Social media is driving a ‘gift shift’ through the cultural fabric of our societies. Social reputation systems are one expression of the shift. They have immense disruptive potential.
If you are new to reputation systems, check out this piece in Wired by Rachel Botsman, who is writing a book on the topic. You might also read this post for the In the Room blog.
Examples of reputation systems:
TrustCloud
ConnectMe
Legit
Scaffold
MiiCard
Briiefly
What do reputation systems measure?
1. Identity — is this person a real person? Are they are who they say they are?

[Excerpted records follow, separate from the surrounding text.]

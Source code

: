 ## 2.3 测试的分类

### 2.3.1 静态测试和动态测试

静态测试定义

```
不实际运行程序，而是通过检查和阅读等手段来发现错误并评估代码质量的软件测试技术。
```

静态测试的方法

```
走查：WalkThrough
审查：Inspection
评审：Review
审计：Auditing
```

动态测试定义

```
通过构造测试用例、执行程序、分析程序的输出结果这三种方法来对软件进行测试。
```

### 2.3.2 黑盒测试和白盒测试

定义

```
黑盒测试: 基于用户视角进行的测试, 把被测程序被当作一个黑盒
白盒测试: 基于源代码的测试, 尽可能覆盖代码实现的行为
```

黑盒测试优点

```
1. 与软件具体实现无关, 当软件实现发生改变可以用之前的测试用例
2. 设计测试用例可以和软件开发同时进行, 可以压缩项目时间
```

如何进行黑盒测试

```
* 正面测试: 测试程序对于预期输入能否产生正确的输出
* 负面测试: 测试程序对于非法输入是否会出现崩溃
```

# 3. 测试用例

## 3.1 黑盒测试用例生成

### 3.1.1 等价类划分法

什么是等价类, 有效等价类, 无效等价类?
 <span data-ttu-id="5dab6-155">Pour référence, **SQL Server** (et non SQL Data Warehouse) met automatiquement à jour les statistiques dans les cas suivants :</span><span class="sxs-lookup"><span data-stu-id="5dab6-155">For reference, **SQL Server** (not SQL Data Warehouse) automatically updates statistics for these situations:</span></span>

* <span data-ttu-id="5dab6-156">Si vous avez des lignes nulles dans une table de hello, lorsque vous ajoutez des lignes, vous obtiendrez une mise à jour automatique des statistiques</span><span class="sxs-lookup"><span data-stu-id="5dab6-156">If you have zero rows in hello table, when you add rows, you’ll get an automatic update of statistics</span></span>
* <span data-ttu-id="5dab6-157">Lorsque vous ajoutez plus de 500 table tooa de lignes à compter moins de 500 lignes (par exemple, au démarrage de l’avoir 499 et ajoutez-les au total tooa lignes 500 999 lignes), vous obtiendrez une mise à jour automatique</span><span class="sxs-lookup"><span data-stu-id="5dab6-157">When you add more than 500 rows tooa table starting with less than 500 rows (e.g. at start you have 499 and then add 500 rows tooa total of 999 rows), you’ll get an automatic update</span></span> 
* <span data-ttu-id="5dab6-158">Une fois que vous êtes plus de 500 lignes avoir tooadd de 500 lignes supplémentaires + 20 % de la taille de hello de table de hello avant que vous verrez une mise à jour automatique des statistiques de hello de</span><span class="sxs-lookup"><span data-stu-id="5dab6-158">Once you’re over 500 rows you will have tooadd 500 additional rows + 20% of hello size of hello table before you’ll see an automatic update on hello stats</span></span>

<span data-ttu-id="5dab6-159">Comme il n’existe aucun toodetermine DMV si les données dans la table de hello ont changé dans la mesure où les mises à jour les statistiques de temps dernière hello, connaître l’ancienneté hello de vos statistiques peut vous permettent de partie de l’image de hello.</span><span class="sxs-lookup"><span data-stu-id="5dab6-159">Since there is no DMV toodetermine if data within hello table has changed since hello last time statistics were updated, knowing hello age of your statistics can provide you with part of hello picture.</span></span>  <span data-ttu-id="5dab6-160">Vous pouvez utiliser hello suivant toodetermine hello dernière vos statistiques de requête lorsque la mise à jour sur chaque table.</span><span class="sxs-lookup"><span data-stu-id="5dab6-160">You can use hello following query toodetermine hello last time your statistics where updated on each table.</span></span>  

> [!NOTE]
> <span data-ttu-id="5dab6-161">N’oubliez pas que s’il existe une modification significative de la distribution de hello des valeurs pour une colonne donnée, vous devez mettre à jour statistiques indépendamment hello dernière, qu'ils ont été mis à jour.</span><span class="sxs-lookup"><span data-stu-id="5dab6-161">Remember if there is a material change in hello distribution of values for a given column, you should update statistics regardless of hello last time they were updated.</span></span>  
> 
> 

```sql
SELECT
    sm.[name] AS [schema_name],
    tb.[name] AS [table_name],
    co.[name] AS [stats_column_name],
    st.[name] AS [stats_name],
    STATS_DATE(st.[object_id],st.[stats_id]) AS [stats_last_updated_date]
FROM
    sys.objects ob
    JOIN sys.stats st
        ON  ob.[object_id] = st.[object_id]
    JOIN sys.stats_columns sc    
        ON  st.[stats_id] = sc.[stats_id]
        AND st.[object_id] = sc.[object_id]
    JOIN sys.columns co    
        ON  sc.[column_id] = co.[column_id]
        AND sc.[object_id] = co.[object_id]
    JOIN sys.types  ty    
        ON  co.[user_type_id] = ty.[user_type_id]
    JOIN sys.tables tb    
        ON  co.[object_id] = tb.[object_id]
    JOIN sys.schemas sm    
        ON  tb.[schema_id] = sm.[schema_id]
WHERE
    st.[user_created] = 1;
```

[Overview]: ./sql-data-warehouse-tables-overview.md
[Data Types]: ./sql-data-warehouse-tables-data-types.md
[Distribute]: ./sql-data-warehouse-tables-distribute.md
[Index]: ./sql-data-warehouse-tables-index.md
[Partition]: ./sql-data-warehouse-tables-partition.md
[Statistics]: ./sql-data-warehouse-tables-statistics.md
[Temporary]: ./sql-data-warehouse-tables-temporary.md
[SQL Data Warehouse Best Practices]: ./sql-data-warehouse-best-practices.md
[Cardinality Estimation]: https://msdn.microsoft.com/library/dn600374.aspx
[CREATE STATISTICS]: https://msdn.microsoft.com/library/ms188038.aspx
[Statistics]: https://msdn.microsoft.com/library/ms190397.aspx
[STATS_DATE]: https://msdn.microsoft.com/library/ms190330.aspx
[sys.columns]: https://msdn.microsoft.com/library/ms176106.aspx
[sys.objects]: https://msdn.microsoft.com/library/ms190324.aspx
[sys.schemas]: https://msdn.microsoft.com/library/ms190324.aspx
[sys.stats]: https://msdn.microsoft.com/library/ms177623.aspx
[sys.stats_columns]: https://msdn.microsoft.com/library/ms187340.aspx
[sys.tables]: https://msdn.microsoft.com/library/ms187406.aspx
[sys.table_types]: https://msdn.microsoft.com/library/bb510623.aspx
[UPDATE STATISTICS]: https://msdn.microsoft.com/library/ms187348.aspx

2. Character — consistency of behaviour (for ex. reliability and helpfulness) over time
3. Trustworthiness — essential for the P2P economy
The neurological basis of ‘reputation capital’:
Botsman writes: ‘Norihiro Sadato, a researcher at the National Institute for Physiological Sciences in Aichi, Japan, along with a team of colleagues, wanted to determine whether we think about reputation and money in the same way, by mapping the neural response to different rewards.
Sadato devised an experiment: participants were told they were playing a simple gambling game, in which one of three cards would result in a cash payout. Using functional magnetic resonance imaging, the researchers monitored brain activity triggered when the subjects received a monetary reward. When the subjects returned on the second day, they were each shown a picture of their face, with a one-word descriptor underneath that a panel of strangers had supposedly written about them. Some of the descriptions were positive, such as “trustworthy”, others neutral, such as “patient”, and others negative. When participants heard they had a positive reputation, a part of the brain, the striatum, lit up.
The same part would also light up if they had won money. As Sadato puts it: “The implication of our study is that different types of reward are coded by the same currency system.” In other words, our brains neurologically compute personal reputation to be as valuable as money’.